[lit-ideas] Hannah Arendt's critics
- From: "Lawrence Helm" <lawrencehelm@xxxxxxxxxxxxxx>
- To: "lawrenchelm1. post@blogger. com" <lawrencehelm1.post@xxxxxxxxxxx>
- Date: Tue, 3 Nov 2009 18:07:33 -0800
Anonymous has left a new comment on the post "Rosenbaum & Wasserstein attack
Arendt via Walter F...
<http://www.lawrencehelm.com/2009/11/rosenbaum-wasserstein-attack-arendt-via.html>
":
The slanders about Arendt's alleged "antisemitism" are never-ending. The acid
bath of actually checking the citations, though, tends to eviscerate the
charges. Nice work, but the Arendt-haters don't bother to read her work
responsibly anyway (by the way, it's fascinating how the most unreliable and
mendacious of Arendt's critics claim that all her defenders are part of some
"cult," when they're the ones who can't read the evidence responsibly and can't
get their footnotes right).
COMMENT:
Right you are, and such slanders are puzzling. Do these slanderers do it with
malice aforethought? Do they intend to lie? Or is something else at work?

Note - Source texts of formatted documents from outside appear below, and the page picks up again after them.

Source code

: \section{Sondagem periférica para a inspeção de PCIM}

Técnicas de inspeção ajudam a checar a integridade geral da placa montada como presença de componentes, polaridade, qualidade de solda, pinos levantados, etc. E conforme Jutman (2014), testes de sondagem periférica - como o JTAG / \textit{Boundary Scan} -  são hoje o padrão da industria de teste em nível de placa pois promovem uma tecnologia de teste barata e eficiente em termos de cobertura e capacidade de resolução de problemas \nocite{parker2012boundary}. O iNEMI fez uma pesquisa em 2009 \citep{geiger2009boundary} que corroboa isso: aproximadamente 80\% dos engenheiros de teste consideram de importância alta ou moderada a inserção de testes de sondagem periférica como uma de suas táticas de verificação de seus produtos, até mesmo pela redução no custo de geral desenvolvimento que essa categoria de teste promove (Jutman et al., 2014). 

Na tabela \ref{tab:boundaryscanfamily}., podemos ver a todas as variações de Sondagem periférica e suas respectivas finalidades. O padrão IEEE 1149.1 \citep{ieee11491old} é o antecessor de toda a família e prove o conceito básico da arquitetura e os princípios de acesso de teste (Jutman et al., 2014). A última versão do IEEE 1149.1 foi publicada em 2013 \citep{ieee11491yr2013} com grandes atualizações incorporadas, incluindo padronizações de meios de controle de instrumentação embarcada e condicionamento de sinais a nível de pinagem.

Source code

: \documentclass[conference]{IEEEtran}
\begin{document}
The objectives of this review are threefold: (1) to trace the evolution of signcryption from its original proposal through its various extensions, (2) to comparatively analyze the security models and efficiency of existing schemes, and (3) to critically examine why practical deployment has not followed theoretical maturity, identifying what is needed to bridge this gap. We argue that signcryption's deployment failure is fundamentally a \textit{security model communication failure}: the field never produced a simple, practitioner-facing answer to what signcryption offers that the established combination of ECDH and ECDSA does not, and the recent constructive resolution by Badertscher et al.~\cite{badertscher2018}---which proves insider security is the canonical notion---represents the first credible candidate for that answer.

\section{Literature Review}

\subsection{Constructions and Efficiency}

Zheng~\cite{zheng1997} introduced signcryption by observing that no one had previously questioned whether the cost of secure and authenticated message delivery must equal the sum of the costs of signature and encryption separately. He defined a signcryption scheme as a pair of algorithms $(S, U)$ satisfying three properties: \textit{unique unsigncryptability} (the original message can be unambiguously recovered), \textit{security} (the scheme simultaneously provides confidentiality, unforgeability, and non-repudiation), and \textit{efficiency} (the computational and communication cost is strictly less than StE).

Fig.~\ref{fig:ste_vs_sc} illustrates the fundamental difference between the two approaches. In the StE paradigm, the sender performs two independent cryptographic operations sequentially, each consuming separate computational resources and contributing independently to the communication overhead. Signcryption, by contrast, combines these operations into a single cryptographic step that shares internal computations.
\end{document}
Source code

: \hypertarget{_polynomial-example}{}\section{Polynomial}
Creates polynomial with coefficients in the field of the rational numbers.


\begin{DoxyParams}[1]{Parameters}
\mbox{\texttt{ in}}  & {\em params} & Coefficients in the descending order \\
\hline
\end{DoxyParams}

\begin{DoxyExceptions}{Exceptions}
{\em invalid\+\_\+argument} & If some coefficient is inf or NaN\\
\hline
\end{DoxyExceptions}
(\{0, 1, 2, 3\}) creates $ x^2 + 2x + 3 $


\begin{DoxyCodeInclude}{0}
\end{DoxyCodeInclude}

I was able to read Arendt with an open mind. I don’t claim to read everything
with an open mind (I can’t read Chomsky that way, for example), but I had no
preconception about Eichmann in Jerusalem: the banality of evil. But her
critics had preconceptions and apparently judged Arendt as they read. When I
read these critics I am shocked. Did I misread something? Was I mixed up? So
I go back and check and find that the critics are at fault. They have misread
her. What they say Arendt said does not jibe with what Arendt actually said
when I go back and look at it.
I have to think they do not intend to lie, that their prejudices get in the way
of their understanding. Collingwood can explain why this happens. We bring to
a text our preconceptions. And if someone has strong prejudices about a given
subject then objective understanding is very difficult. Collingwood wrote in
The Idea of History that the responsible historian will strive to set his
presuppositions aside. He will strive to understand his subject from the
subjects point of view, and not impose his presuppositions on the subject.
None of the Arendt-critics I have read thus far could meet Collingwood’s
requirements. None of them have striven to write objective “history” about
Arendt. Their writings are polemically rather than objective, and, more
puzzlingly, rather than being accurate.